**TASK**
Count how many lines in the data below include "calloc". Answer with the number only.

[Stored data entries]
Content starts
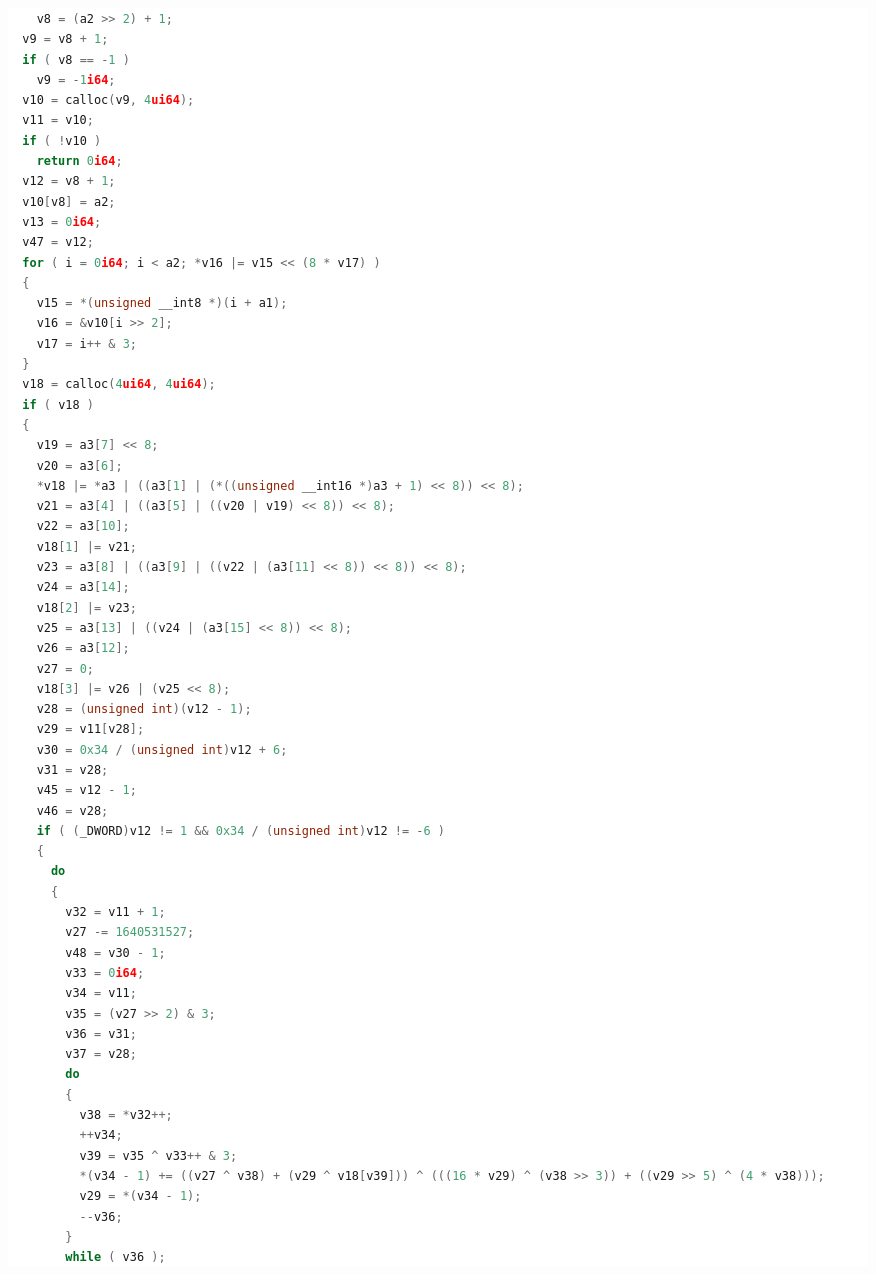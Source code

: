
```c++
    v8 = (a2 >> 2) + 1;
  v9 = v8 + 1;
  if ( v8 == -1 )
    v9 = -1i64;
  v10 = calloc(v9, 4ui64);
  v11 = v10;
  if ( !v10 )
    return 0i64;
  v12 = v8 + 1;
  v10[v8] = a2;
  v13 = 0i64;
  v47 = v12;
  for ( i = 0i64; i < a2; *v16 |= v15 << (8 * v17) )
  {
    v15 = *(unsigned __int8 *)(i + a1);
    v16 = &v10[i >> 2];
    v17 = i++ & 3;
  }
  v18 = calloc(4ui64, 4ui64);
  if ( v18 )
  {
    v19 = a3[7] << 8;
    v20 = a3[6];
    *v18 |= *a3 | ((a3[1] | (*((unsigned __int16 *)a3 + 1) << 8)) << 8);
    v21 = a3[4] | ((a3[5] | ((v20 | v19) << 8)) << 8);
    v22 = a3[10];
    v18[1] |= v21;
    v23 = a3[8] | ((a3[9] | ((v22 | (a3[11] << 8)) << 8)) << 8);
    v24 = a3[14];
    v18[2] |= v23;
    v25 = a3[13] | ((v24 | (a3[15] << 8)) << 8);
    v26 = a3[12];
    v27 = 0;
    v18[3] |= v26 | (v25 << 8);
    v28 = (unsigned int)(v12 - 1);
    v29 = v11[v28];
    v30 = 0x34 / (unsigned int)v12 + 6;
    v31 = v28;
    v45 = v12 - 1;
    v46 = v28;
    if ( (_DWORD)v12 != 1 && 0x34 / (unsigned int)v12 != -6 )
    {
      do
      {
        v32 = v11 + 1;
        v27 -= 1640531527;
        v48 = v30 - 1;
        v33 = 0i64;
        v34 = v11;
        v35 = (v27 >> 2) & 3;
        v36 = v31;
        v37 = v28;
        do
        {
          v38 = *v32++;
          ++v34;
          v39 = v35 ^ v33++ & 3;
          *(v34 - 1) += ((v27 ^ v38) + (v29 ^ v18[v39])) ^ (((16 * v29) ^ (v38 >> 3)) + ((v29 >> 5) ^ (4 * v38)));
          v29 = *(v34 - 1);
          --v36;
        }
        while ( v36 );
```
Content ends
**SOLUTION BELOW**
2